Dans un ouvrage consacré à la même période**, l'historienne de la médecine Nancy Siraisi rappelle que c'est l'un des traités d'Hippocrate qui présenta la première description des quatre humeurs qui vont, pendant des siècles, servir de référence standard en physiologie, le sang, le flegme, la bile et l'atrabile (ou bile noire). « Ces humeurs étaient des fluides réels auxquels avaient été attribués des origines, des sites et des fonctions largement hypothétiques », précise-t-elle. Leurs caractéristiques firent l'objet de descriptions variées auxquelles ont contribué notamment Galien et Avicenne.
Une explication matérielle.
Le flegme représentait toute sécrétion incolore ou blanchâtre, à l'exception du lait et du sperme, et le cerveau était l'organe auquel il était le plus souvent associé.
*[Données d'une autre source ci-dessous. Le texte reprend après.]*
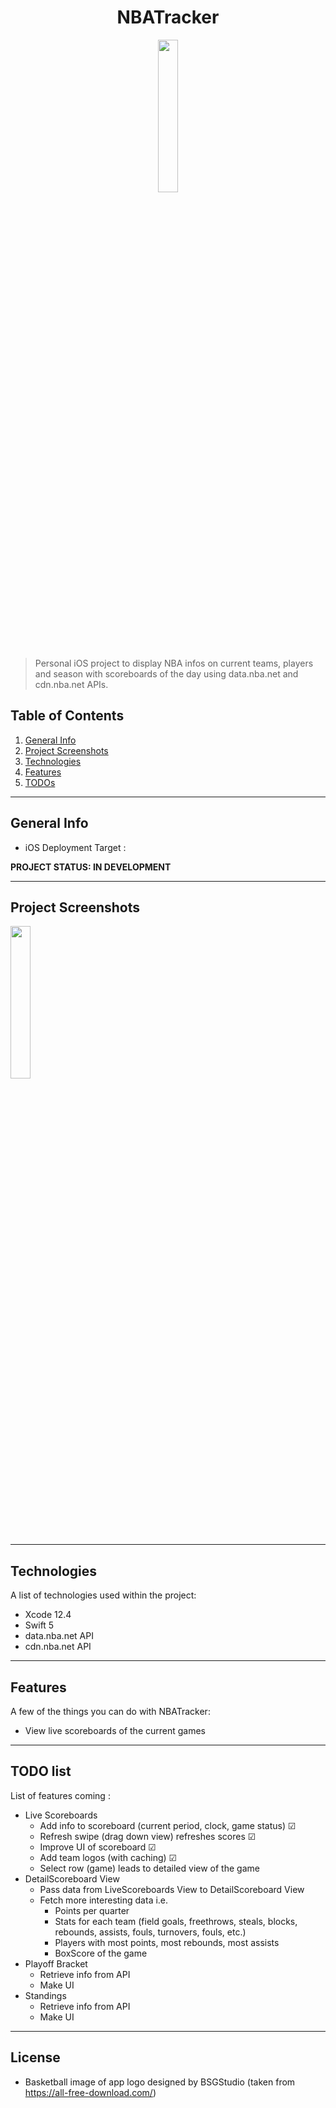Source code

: <h1 align="center"> NBATracker </h1>

<p align="center">
<img src="https://user-images.githubusercontent.com/43909779/117497566-a96d0d80-af46-11eb-98c9-ea40b04f3beb.png" width="25%" height="25%">
</p>

> Personal iOS project to display NBA infos on current teams, players and season with scoreboards of the day using data.nba.net and cdn.nba.net APIs.

## Table of Contents
1. [General Info](#general-info)
2. [Project Screenshots](#project-screenshots)
3. [Technologies](#technologies)
4. [Features](#features)
5. [TODOs](#todo-list)

<hr>

## General Info

* iOS Deployment Target :

**PROJECT STATUS: IN DEVELOPMENT**

<hr>

## Project Screenshots
<img src="https://user-images.githubusercontent.com/43909779/117401180-14303180-aed2-11eb-8b01-dbb12a718c23.png" width="25%" height="25%">
<hr>

## Technologies
A list of technologies used within the project:
* Xcode 12.4
* Swift 5
* data.nba.net API
* cdn.nba.net API

<hr>

## Features

A few of the things you can do with NBATracker:

* View live scoreboards of the current games

<hr>

## TODO list

List of features coming :

- Live Scoreboards
  - Add info to scoreboard (current period, clock, game status) &#9745;
  - Refresh swipe (drag down view) refreshes scores &#9745;
  - Improve UI of scoreboard &#9745;
  - Add team logos (with caching) &#9745;
  - Select row (game) leads to detailed view of the game
- DetailScoreboard View
  - Pass data from LiveScoreboards View to DetailScoreboard View
  - Fetch more interesting data i.e.
    - Points per quarter
    - Stats for each team (field goals, freethrows, steals, blocks, rebounds, assists, fouls, turnovers, fouls, etc.)
    - Players with most points, most rebounds, most assists
    - BoxScore of the game
- Playoff Bracket
  - Retrieve info from API
  - Make UI
- Standings
  - Retrieve info from API
  - Make UI

<hr>

## License

* Basketball image of app logo designed by BSGStudio (taken from https://all-free-download.com/)

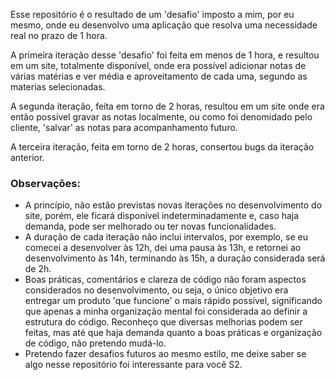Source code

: Esse repositório é o resultado de um 'desafio' imposto a mim, por eu mesmo, onde eu desenvolvo uma aplicação que resolva uma necessidade real no prazo de 1 hora.

A primeira iteração desse 'desafio' foi feita em menos de 1 hora, e resultou em um site, totalmente disponível, onde era possível adicionar notas de várias matérias e ver média e aproveitamento de cada uma, segundo as materias selecionadas.

A segunda iteração, feita em torno de 2 horas, resultou em um site onde era então possível gravar as notas localmente, ou como foi denomidado pelo cliente, 'salvar' as notas para acompanhamento futuro.

A terceira iteração, feita em torno de 2 horas, consertou bugs da iteração anterior.

### Observações:
- A princípio, não estão previstas novas iterações no desenvolvimento do site, porém, ele ficará disponível indeterminadamente e, caso haja demanda, pode ser melhorado ou ter novas funcionalidades.
- A duração de cada iteração não inclui intervalos, por exemplo, se eu comecei a desenvolver às 12h, dei uma pausa às 13h, e retornei ao desenvolvimento às 14h, terminando às 15h, a duração considerada será de 2h.
- Boas práticas, comentários e clareza de código não foram aspectos considerados no desenvolvimento, ou seja, o único objetivo era entregar um produto 'que funcione' o mais rápido possível, significando que apenas a minha organização mental foi considerada ao definir a estrutura do código. Reconheço que diversas melhorias podem ser feitas, mas até que haja demanda quanto a boas práticas e organização de código, não pretendo mudá-lo.
- Pretendo fazer desafios futuros ao mesmo estilo, me deixe saber se algo nesse repositório foi interessante para você S2. 
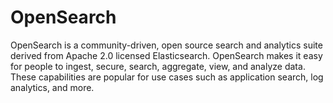 # OpenSearch

OpenSearch is a community-driven, open source search and analytics suite derived from Apache 2.0 licensed Elasticsearch.
OpenSearch makes it easy for people to ingest, secure, search, aggregate, view, and analyze data. These capabilities are
popular for use cases such as application search, log analytics, and more.
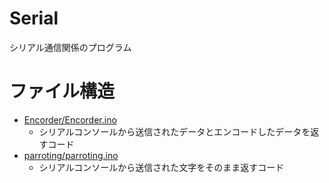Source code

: # Serial

シリアル通信関係のプログラム

# ファイル構造

- [Encorder/Encorder.ino](Encorder/Encorder.ino)
  - シリアルコンソールから送信されたデータとエンコードしたデータを返すコード
- [parroting/parroting.ino](./parroting/parroting.ino)
  - シリアルコンソールから送信された文字をそのまま返すコード
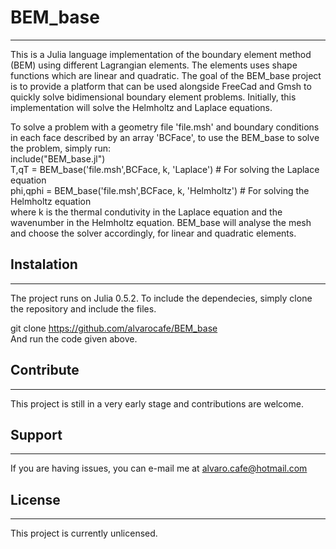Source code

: # BEM_base
---
This is a Julia language implementation of the boundary element method (BEM) using different Lagrangian elements.
The elements uses shape functions which are linear and quadratic.
The goal of the BEM_base project is to provide a platform that can be used alongside FreeCad and Gmsh to quickly solve bidimensional boundary element problems.
Initially, this implementation will solve the Helmholtz and Laplace equations.

To solve a problem with a geometry file 'file.msh' and boundary conditions in each face described by an array 'BCFace', to use the BEM_base to solve the problem, simply run:  
	include("BEM_base.jl")  
	T,qT = BEM_base('file.msh',BCFace, k, 'Laplace') # For solving the Laplace equation  
 	phi,qphi = BEM_base('file.msh',BCFace, k, 'Helmholtz') # For solving the Helmholtz equation  
where k is the thermal condutivity in the Laplace equation and the wavenumber in the Helmholtz equation.
BEM_base will analyse the mesh and choose the solver accordingly, for linear and quadratic elements.

## Instalation
---
The project runs on Julia 0.5.2. To include the dependecies, simply clone the repository and include the files.  

  git clone https://github.com/alvarocafe/BEM_base  
And run the code given above.

## Contribute
---
This project is still in a very early stage and contributions are welcome.

## Support
---
If you are having issues, you can e-mail me at alvaro.cafe@hotmail.com

## License
---
This project is currently unlicensed.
La bile jaune ou rouge se trouvait dans la vésicule biliaire mais provenait du foie, où étaient également fabriqués la bile noire et le sang. La bile noire était contenue dans un réceptacle imaginaire de la rate. Le sang occupait une place spéciale parmi les humeurs. Selon Galien, le sang, incorporant les autres humeurs, nourrissait le corps. Enfin, c'est l'équilibre des humeurs qui était considéré comme étant responsable de la disposition physique autant que psychologique de l'individu. « La théorie humorale est probablement l'exemple le plus frappant de la préférence habituelle de la médecine ancienne, médiévale et de la Renaissance pour une explication matérielle des états mentaux et émotionnels », indique Nancy Siraisi dans son livre.
A chacune des quatre humeurs étaient associées des qualités, rappelle Gail Paster. Au sang, le chaud et l'humide, au flegme, le froid et l'humide, à la bile, le chaud et le sec, et à la bile noire, le froid et le sec. Ces qualités étaient à leur tour associées à des pensées, des émotions et des comportements. Par exemple, le chaud stimulait l'action et le froid la décourageait. C'est la chaleur et la bile du jeune guerrier qui lui donnait son impulsivité tandis que le lâche était flegmatique, etc. Cette association de qualités et de comportements « constitue la clé du vocabulaire des humeurs dans Shakespeare et les autres textes de la même époque », indique Gail Paster au « Quotidien »,.
Ces propriétés des humeurs expliquent, par exemple, pourquoi Hamlet, dans la dernière tirade de la scène 2 de l'acte 2, se lamente de sa propre lâcheté en s'exclamant : « J'ai un foie de pigeon et je n'ai pas de vésicule biliaire ». Ce qui est sous-entendu ici, c'est que son foie est trop petit pour fabriquer le sang nécessaire et il ne possède pas de bile. Il est donc froid. Il est dépourvu de la chaleur qui incite à l'action.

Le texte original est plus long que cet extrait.